Locked In
This is the story of an unfortunate gentleman whom I admitted a few weeks ago. He presented initially to an outside hospital with nausea, vomiting and vertigo, a rather mundane complaint in most EDs across the world but this particular individual understandably excited fear and trepidation amongst the ER staff because of a "ginormous" dilated basilar artery with a distal saccular aneurysm that prompted the feared phrase: "needs neurosurgical evaluation" which often translates to "admit to neurology."
He was therefore summarily transferred to our hospital for neurosurgical evaluation. It was discovered on CT angiography (see right; the next inferior image is taken from a december catheter angiogram at which time an unsuccessful attempt was made to coil the aneurysm) that though large and frightening said aneurysm was in fact intact, ie had not ruptured. To complicate things however on the ride over from the outlying hospital the patient acutely developed right-sided weakness and a profound dysarthria without aphasia, raising our concern for a brainstem event. Our fears were confirmed on subsequent diffusion weighted MRI image which showed a complete left hemipontine acute infarction (third image) likely due to occlusion of a pontine penetrator from the severely diseased basilar.
The patient remained stable over the following week but then on the weekend in the setting of a relative hypotensive episode developed left sided weakness. Shortly thereafter he was intubated for respiratory distress, likely due to floppy airway from decreased bulbar tone and apparently responded to this extremely noxious procedure with mere contraction of his bilateral masseters, ie he bit down. This raised our suspicion and concern for one of the most feared diagnoses in all of neurology: "the locked-in syndrome."
The so-called "locked in syndrome" is essentially a fate worse than death. It is described in Blumenfeld's Neuroanatomy text as consisting of a loss of motor function via interruption of the corticospinal and corticobulbar "long tracts" in the ventral pons. Despite this near total paresis both sensation and cognition are entirely intact. It can be the result of pontine stroke, hemorrhage, tumor, encephalitis, multiple sclerosis, or central pontine myelinolysis as a result of too zealous correction of hyponatremia. Movement is totally impossible as there is no efferent input from the cortex to initiate movement but the torturous component comes from the fact that reticular activating system ie consciousness and ascending afferent sensory pathways are intact. In other words you can still have an itch and know that you have an itch but can't do a damn thing about it. At times, a locked in state can be confused with coma given the total lack of movement but the locked in individual is in everyway like you and me sans movement. Because vertical eye movements and eyelid deviation are controlled by the tegmentum of the rostral midbrain which lies cranial to the pons these latter movements can be preserved and sometimes be the only means by which the locked-in person can communicate with the outside world, sometimes using computer interfaces (below is a DW image taken after the second decompensation showing bilateral pontine restricted diffusion, ie a bilateral pontine stroke).

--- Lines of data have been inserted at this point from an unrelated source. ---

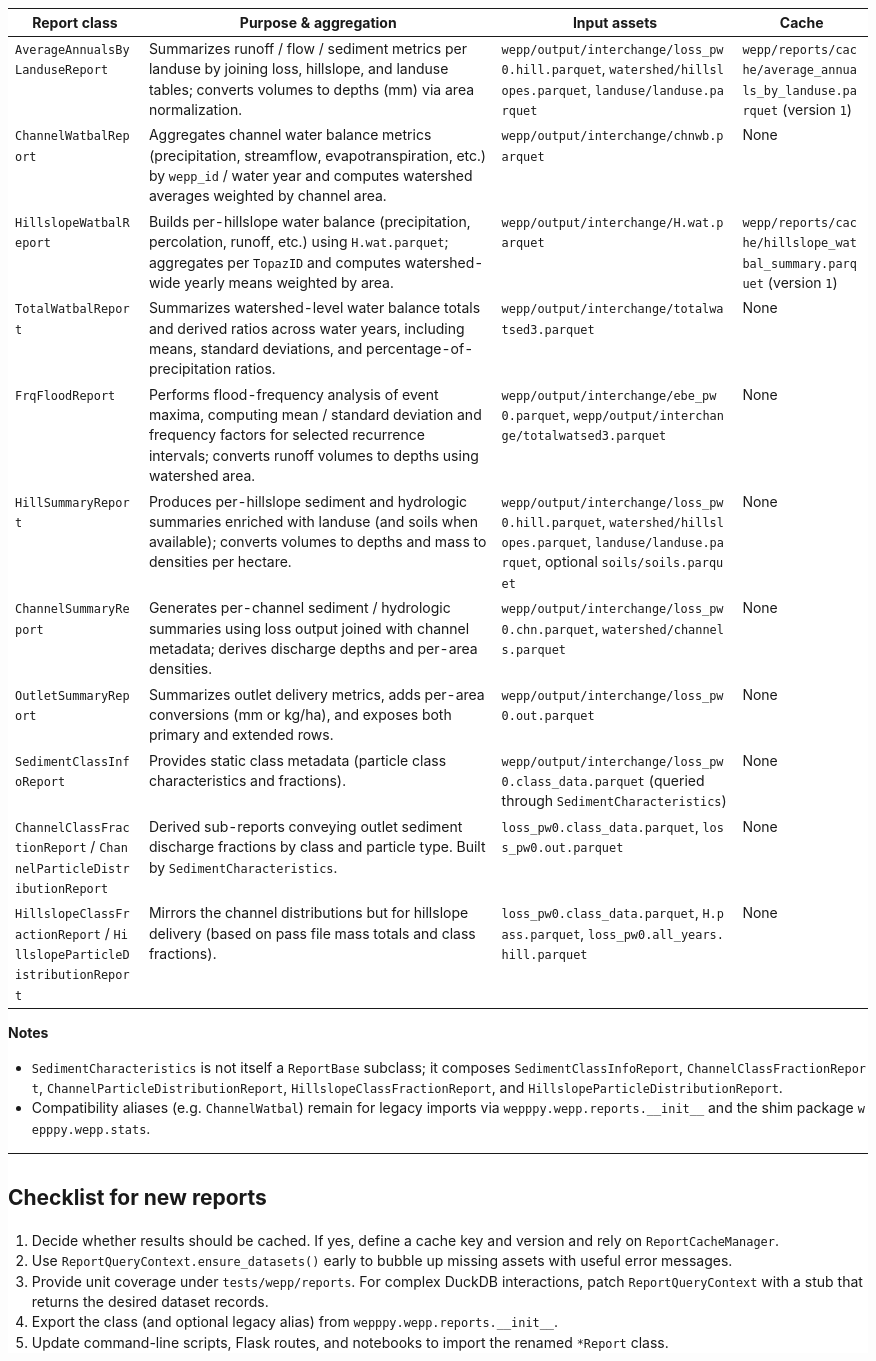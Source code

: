 | Report class | Purpose & aggregation | Input assets | Cache |
| --- | --- | --- | --- |
| `AverageAnnualsByLanduseReport` | Summarizes runoff / flow / sediment metrics per landuse by joining loss, hillslope, and landuse tables; converts volumes to depths (mm) via area normalization. | `wepp/output/interchange/loss_pw0.hill.parquet`, `watershed/hillslopes.parquet`, `landuse/landuse.parquet` | `wepp/reports/cache/average_annuals_by_landuse.parquet` (version `1`) |
| `ChannelWatbalReport` | Aggregates channel water balance metrics (precipitation, streamflow, evapotranspiration, etc.) by `wepp_id` / water year and computes watershed averages weighted by channel area. | `wepp/output/interchange/chnwb.parquet` | None |
| `HillslopeWatbalReport` | Builds per-hillslope water balance (precipitation, percolation, runoff, etc.) using `H.wat.parquet`; aggregates per `TopazID` and computes watershed-wide yearly means weighted by area. | `wepp/output/interchange/H.wat.parquet` | `wepp/reports/cache/hillslope_watbal_summary.parquet` (version `1`) |
| `TotalWatbalReport` | Summarizes watershed-level water balance totals and derived ratios across water years, including means, standard deviations, and percentage-of-precipitation ratios. | `wepp/output/interchange/totalwatsed3.parquet` | None |
| `FrqFloodReport` | Performs flood-frequency analysis of event maxima, computing mean / standard deviation and frequency factors for selected recurrence intervals; converts runoff volumes to depths using watershed area. | `wepp/output/interchange/ebe_pw0.parquet`, `wepp/output/interchange/totalwatsed3.parquet` | None |
| `HillSummaryReport` | Produces per-hillslope sediment and hydrologic summaries enriched with landuse (and soils when available); converts volumes to depths and mass to densities per hectare. | `wepp/output/interchange/loss_pw0.hill.parquet`, `watershed/hillslopes.parquet`, `landuse/landuse.parquet`, optional `soils/soils.parquet` | None |
| `ChannelSummaryReport` | Generates per-channel sediment / hydrologic summaries using loss output joined with channel metadata; derives discharge depths and per-area densities. | `wepp/output/interchange/loss_pw0.chn.parquet`, `watershed/channels.parquet` | None |
| `OutletSummaryReport` | Summarizes outlet delivery metrics, adds per-area conversions (mm or kg/ha), and exposes both primary and extended rows. | `wepp/output/interchange/loss_pw0.out.parquet` | None |
| `SedimentClassInfoReport` | Provides static class metadata (particle class characteristics and fractions). | `wepp/output/interchange/loss_pw0.class_data.parquet` (queried through `SedimentCharacteristics`) | None |
| `ChannelClassFractionReport` / `ChannelParticleDistributionReport` | Derived sub-reports conveying outlet sediment discharge fractions by class and particle type. Built by `SedimentCharacteristics`. | `loss_pw0.class_data.parquet`, `loss_pw0.out.parquet` | None |
| `HillslopeClassFractionReport` / `HillslopeParticleDistributionReport` | Mirrors the channel distributions but for hillslope delivery (based on pass file mass totals and class fractions). | `loss_pw0.class_data.parquet`, `H.pass.parquet`, `loss_pw0.all_years.hill.parquet` | None |

**Notes**

* `SedimentCharacteristics` is not itself a `ReportBase` subclass; it
  composes `SedimentClassInfoReport`, `ChannelClassFractionReport`,
  `ChannelParticleDistributionReport`, `HillslopeClassFractionReport`,
  and `HillslopeParticleDistributionReport`.
* Compatibility aliases (e.g. `ChannelWatbal`) remain for legacy imports
  via `wepppy.wepp.reports.__init__` and the shim package
  `wepppy.wepp.stats`.

---

## Checklist for new reports

1. Decide whether results should be cached. If yes, define a cache key
   and version and rely on `ReportCacheManager`.
2. Use `ReportQueryContext.ensure_datasets()` early to bubble up missing
   assets with useful error messages.
3. Provide unit coverage under `tests/wepp/reports`. For complex DuckDB
   interactions, patch `ReportQueryContext` with a stub that returns the
   desired dataset records.
4. Export the class (and optional legacy alias) from
   `wepppy.wepp.reports.__init__`.
5. Update command-line scripts, Flask routes, and notebooks to import the
   renamed `*Report` class.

I am told there is an excellent if tragic book actually written by someone who was locked in, communicating in code with blinking movements of his left eye called The Diving Bell and the Butterfly : A Memoir of Life in Death by the French editor of Elle magazine Jean-Dominique Bauby. I cannot yet reccomend it personally but it it is praised by trustworthy sources. And, apparently, according to the Internet Movie Database it has been fast-tracked by one of the movie studios for production into a film starring (I shit you not) Johnny Depp.
Locked-in syndrome raises numerous philosophical issues regarding consciousness and its definition as well as ethical patient care. There are attempts afoot to develop effective brain computer interfaces to allow those who are locked in to effectively interact via their world via prosthetic devices. And at times people do recover from this horrific state. Our patient, however, was not one of the lucky ones. He succumbed to likely respiratory failure when his family humanely decided to withdraw support.